__Task instructions__.
Copy the data exactly from the line that contains "Gets data from" through the line that contains "# Backend Information", keeping both end lines and leaving out everything else.

__The data__.
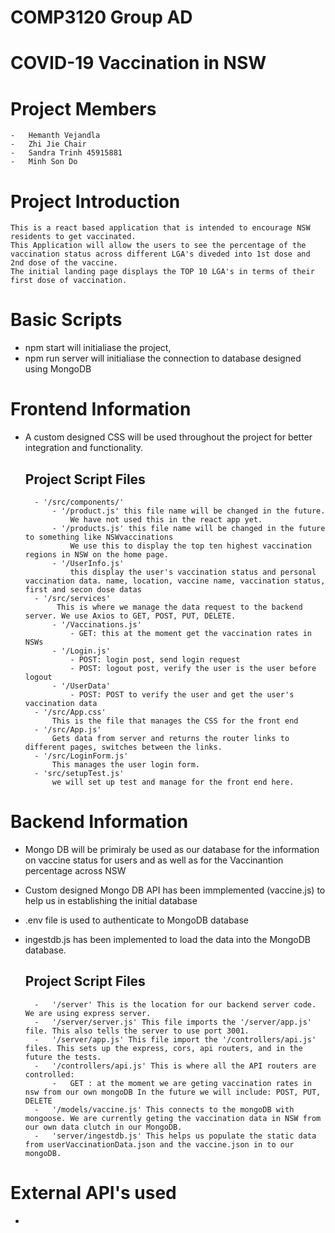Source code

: # COMP3120 Group AD
# COVID-19 Vaccination in NSW

# Project Members
    -   Hemanth Vejandla
    -   Zhi Jie Chair   
    -   Sandra Trinh 45915881
    -   Minh Son Do
    



# Project Introduction
    This is a react based application that is intended to encourage NSW residents to get vaccinated. 
    This Application will allow the users to see the percentage of the vaccination status across different LGA's diveded into 1st dose and 2nd dose of the vaccine.
    The initial landing page displays the TOP 10 LGA's in terms of their first dose of vaccination.

# Basic Scripts
- npm start will initialiase the project,
- npm run server will initialiase the connection to database designed using MongoDB


# Frontend Information
- A custom designed CSS will be used throughout the project for better integration and functionality.

    ## Project Script Files
        - '/src/components/'
            - '/product.js' this file name will be changed in the future. 
                We have not used this in the react app yet.
            - '/products.js' this file name will be changed in the future to something like NSWvaccinations
                We use this to display the top ten highest vaccination regions in NSW on the home page.
            - '/UserInfo.js' 
                this display the user's vaccination status and personal vaccination data. name, location, vaccine name, vaccination status, first and secon dose datas
        - '/src/services'
             This is where we manage the data request to the backend server. We use Axios to GET, POST, PUT, DELETE.
            - '/Vaccinations.js'
                - GET: this at the moment get the vaccination rates in NSWs
            - '/Login.js'
                - POST: login post, send login request
                - POST: logout post, verify the user is the user before logout
            - '/UserData'
                - POST: POST to verify the user and get the user's vaccination data
        - '/src/App.css'
            This is the file that manages the CSS for the front end
        - '/src/App.js'
            Gets data from server and returns the router links to different pages, switches between the links.
        - '/src/LoginForm.js'
            This manages the user login form.
        - 'src/setupTest.js'
            we will set up test and manage for the front end here.


# Backend Information
- Mongo DB will be primiraly be used as our database for the information on vaccine status for users and as well as for the Vaccinantion percentage across NSW
- Custom designed Mongo DB API has been immplemented (vaccine.js) to help us in establishing the initial database
- .env file is used to authenticate to MongoDB database
- ingestdb.js has been implemented to load the data into the MongoDB database.

    ## Project Script Files 
        -   '/server' This is the location for our backend server code. We are using express server.
        -   '/server/server.js' This file imports the '/server/app.js' file. This also tells the server to use port 3001.
        -   '/server/app.js' This file import the '/controllers/api.js' files. This sets up the express, cors, api routers, and in the future the tests.
        -   '/controllers/api.js' This is where all the API routers are controlled:
            -   GET : at the moment we are geting vaccination rates in nsw from our own mongoDB In the future we will include: POST, PUT, DELETE
        -   '/models/vaccine.js' This connects to the mongoDB with mongoose. We are currently geting the vaccination data in NSW from our own data clutch in our MongoDB.
        -   'server/ingestdb.js' This helps us populate the static data from userVaccinationData.json and the vaccine.json in to our mongoDB.

# External API's used
-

__Result__.
            Gets data from server and returns the router links to different pages, switches between the links.
        - '/src/LoginForm.js'
            This manages the user login form.
        - 'src/setupTest.js'
            we will set up test and manage for the front end here.


# Backend Information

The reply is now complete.